I do not think that anything serious has been done to save businesses in Armenia. Second President Robert Kocharyan stated this during a meeting with economic journalists.
“I use the word ‘save’ because an entire domain is on the brink of extinction. It should not be about soft loans, but about a number of measures. First of all, tax benefits (…). We need to move forward with compound measures.
When the business is completely stopped, you do not solve the problem by giving a soft loan; you just add to the loan burden of that business. In this case, being ‘preferential’ is also conditional in today’s conditions, when money is quite cheap in Europe. What is called ‘preferential’ here is generally the average loan interest rate in Europe—maybe lower. In this case, I do not consider that any serious step has been taken to assist business [in Armenia],” Kocharyan said.
He also noted that a damaged business cannot be recovered in 1-2 months and will take years. “This is a simple truth that I do not think they [the Armenian authorities] understand. Do you know why they do not understand? Because no one there has created five jobs in his life.”

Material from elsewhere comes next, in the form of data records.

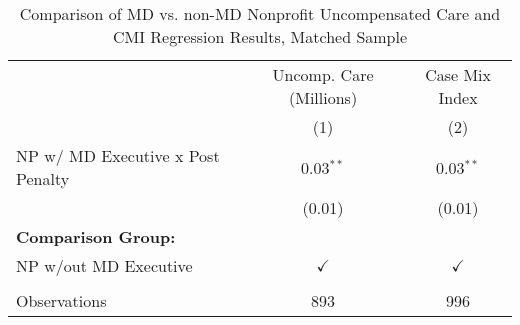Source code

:\begin{table}[htbp]
   \caption{\label{tab:MD_noMD_uncomp_CMI_matchsample} Comparison of MD vs. non-MD Nonprofit Uncompensated Care and CMI Regression Results, Matched Sample}
   \bigskip
   \centering
   \begin{tabular}{lcc}
      \toprule
                                        & Uncomp. Care (Millions) & Case Mix Index\\  
                                        & (1)                     & (2)\\  
      \midrule 
      NP w/ MD Executive x Post Penalty & 0.03$^{**}$             & 0.03$^{**}$\\   
                                        & (0.01)                  & (0.01)\\   
      \textbf{Comparison Group:}        &                         & \\  
      NP w/out MD Executive             & $\checkmark$            & $\checkmark$\\   
       \\
      Observations                      & 893                     & 996\\  
      \bottomrule
   \end{tabular}
\end{table}
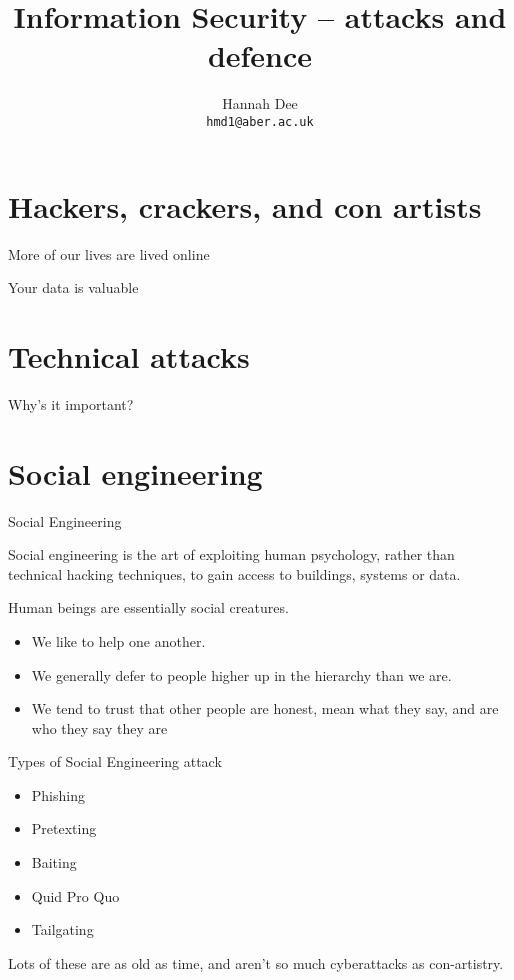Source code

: \documentclass[xcolor=table]{beamer}
\title{Information Security -- attacks and defence}
\author[hmd1]{Hannah Dee \\
  \texttt{hmd1@aber.ac.uk}}
\date{}
\institute[]{U3A Aberystwyth, April 2023\\
  Aberystwyth University, Department of Computer Science}
\begin{document}
\begin{frame}
  \titlepage
\end{frame}


\section{Hackers, crackers, and con artists}

\begin{frame}{More of our lives are lived online}
\end{frame}

\begin{frame}{Your data is valuable}
\end{frame}

\section{Technical attacks}

\begin{frame}{Why's it important?}

\end{frame}

\section{Social engineering }

\begin{frame}{Social Engineering}

Social engineering is the art of exploiting human psychology,
rather than technical hacking techniques, to gain access to
buildings, systems or data.

Human beings are essentially social creatures.

	\begin{itemize}
		\item We like to help one another.
		\item We generally defer to people higher up in the hierarchy than we are.  
		\item We tend to trust that other people are honest, mean what they say, and are who they say they are
	\end{itemize}
\end{frame}

\begin{frame}{Types of Social Engineering attack}
	\begin{itemize}
		\item Phishing
		\item Pretexting
		\item Baiting
		\item Quid Pro Quo
		\item Tailgating
	\end{itemize}
	Lots of these are as old as time, and aren't so much cyberattacks as con-artistry.
\end{frame}
\end{document}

And referring to the Armenian government’s anti-crisis measures, Robert Kocharyan said. “The worst thing is that all this is presented as steps to do good to people. You are not doing a good deed, you are doing your duty as a government. If you do not even take these steps in these conditions, then what should you be doing in general? One just has to remember what the government and the halls of power are for. All that is not from their pocket. They have to manage well, get the right income, the economy must develop; in difficult times, yes, they have to stand with the people, with businesses.”